Morgan Olsson wrote:
>
> At 10:26 1998-11-09 +0100, you wrote:
> >Hello Morgan,
> >>
> >I used the weekend to do a test of the MOAF
>
>         :)
>
> Both swedish anf PICmenmonic language exercise

well ... the exercise faciliates decoding the Macros :)

with the preload routine another question shows up: I dont need to
initialize the
viktfilter[0..31] array ?

It looks like Myke Predow should add to his Page with useful code
snippets a Page for
useful Makros like yours or Scott4s !

Possibly I had the IFRHGO wrong, will check this today evening.

Kind regards

Stefan Sczekalla-Waldschmidt
sswoikossw.de

>> Both swedish anf PICmenmonic language exercise
>
>well ... the exercise faciliates decoding the Macros :)

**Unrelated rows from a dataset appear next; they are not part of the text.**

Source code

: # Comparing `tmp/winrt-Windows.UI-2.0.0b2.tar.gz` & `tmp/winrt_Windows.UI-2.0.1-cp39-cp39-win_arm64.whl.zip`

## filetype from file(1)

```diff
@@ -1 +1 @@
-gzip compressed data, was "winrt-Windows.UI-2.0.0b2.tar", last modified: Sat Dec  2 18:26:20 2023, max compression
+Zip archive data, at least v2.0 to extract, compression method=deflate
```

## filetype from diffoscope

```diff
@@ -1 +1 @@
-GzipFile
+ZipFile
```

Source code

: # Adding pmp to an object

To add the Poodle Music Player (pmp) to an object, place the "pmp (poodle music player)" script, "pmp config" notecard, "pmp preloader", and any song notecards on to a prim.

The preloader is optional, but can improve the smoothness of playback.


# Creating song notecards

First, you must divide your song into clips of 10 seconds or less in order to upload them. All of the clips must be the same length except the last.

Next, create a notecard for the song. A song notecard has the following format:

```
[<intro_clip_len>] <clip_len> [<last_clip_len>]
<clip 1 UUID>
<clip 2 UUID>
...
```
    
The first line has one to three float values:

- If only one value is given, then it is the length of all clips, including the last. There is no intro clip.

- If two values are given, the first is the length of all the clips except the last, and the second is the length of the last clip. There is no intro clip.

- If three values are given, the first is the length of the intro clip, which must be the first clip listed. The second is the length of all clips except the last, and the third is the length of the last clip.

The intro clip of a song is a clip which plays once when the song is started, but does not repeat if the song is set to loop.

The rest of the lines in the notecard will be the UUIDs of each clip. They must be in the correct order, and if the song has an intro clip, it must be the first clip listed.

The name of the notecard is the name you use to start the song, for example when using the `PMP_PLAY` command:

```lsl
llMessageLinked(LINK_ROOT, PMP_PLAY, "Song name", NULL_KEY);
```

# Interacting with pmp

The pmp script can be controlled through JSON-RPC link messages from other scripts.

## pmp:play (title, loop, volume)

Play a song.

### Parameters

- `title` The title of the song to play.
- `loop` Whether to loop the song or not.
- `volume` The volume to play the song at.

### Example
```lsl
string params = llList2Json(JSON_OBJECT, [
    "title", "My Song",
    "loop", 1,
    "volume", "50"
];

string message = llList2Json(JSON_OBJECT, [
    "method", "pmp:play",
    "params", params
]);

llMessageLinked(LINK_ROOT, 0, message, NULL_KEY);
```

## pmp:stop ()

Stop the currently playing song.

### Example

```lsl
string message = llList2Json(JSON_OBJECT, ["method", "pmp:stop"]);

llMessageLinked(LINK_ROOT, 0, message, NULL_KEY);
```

Leave that to MPASM...  ;)

>with the preload routine another question shows up: I dont need to
>initialize the
>viktfilter[0..31] array ?

At startup i have a routine that clears the whole RAM.

So, after having fed the filter with any value 16 times it is fully
initialized.

Another approach: Whatever is in the filter it will be "initialized" by
feeding it with 16 equal feeds.

Or at least when you have fed it with 16 feeds of higher value than the
lowest or lower value than the highest in array.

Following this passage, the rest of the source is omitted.